◆ RECORDS SUPPLIED ◆
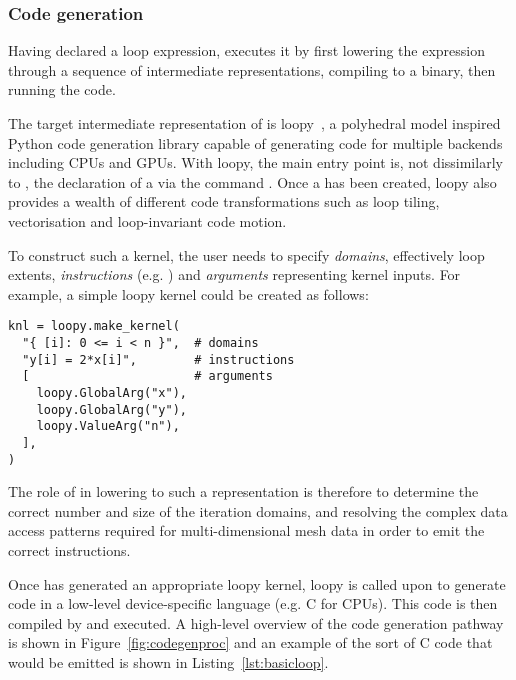 \subsubsection{Code generation}
\label{sec:impl_interface_codegen}

Having declared a loop expression,  executes it by first lowering the expression through a sequence of intermediate representations, compiling to a binary, then running the code.

The target intermediate representation of  is loopy~\cite{klocknerLooPyTransformationbased2014}, a polyhedral model inspired Python code generation library capable of generating code for multiple backends including CPUs and GPUs.
With loopy, the main entry point is, not dissimilarly to , the declaration of a  via the command .
Once a  has been created, loopy also provides a wealth of different code transformations such as loop tiling, vectorisation and loop-invariant code motion.

To construct such a kernel, the user needs to specify \textit{domains}, effectively loop extents, \textit{instructions} (e.g. ) and \textit{arguments} representing kernel inputs.
For example, a simple loopy kernel could be created as follows:

\vspace{1em}
\begin{minipage}{\textwidth}
\begin{verbatim}
knl = loopy.make_kernel(
  "{ [i]: 0 <= i < n }",  # domains
  "y[i] = 2*x[i]",        # instructions
  [                       # arguments
    loopy.GlobalArg("x"),
    loopy.GlobalArg("y"),
    loopy.ValueArg("n"),
  ],
)
\end{verbatim}
\end{minipage}
\vspace{1em}

The role of  in lowering to such a representation is therefore to determine the correct number and size of the iteration domains, and resolving the complex data access patterns required for multi-dimensional mesh data in order to emit the correct instructions.

Once  has generated an appropriate loopy kernel, loopy is called upon to generate code in a low-level device-specific language (e.g. C for CPUs).
This code is then compiled by  and executed.
A high-level overview of the code generation pathway is shown in Figure~\ref{fig:codegenproc} and an example of the sort of C code that would be emitted is shown in Listing~\ref{lst:basicloop}.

◆ EXERCISE INSTRUCTIONS ◆
Filter the records above for the string "example" and copy each matching line.

◆ REPLY ◆
For example, a simple loopy kernel could be created as follows:
A high-level overview of the code generation pathway is shown in Figure~\ref{fig:codegenproc} and an example of the sort of C code that would be emitted is shown in Listing~\ref{lst:basicloop}.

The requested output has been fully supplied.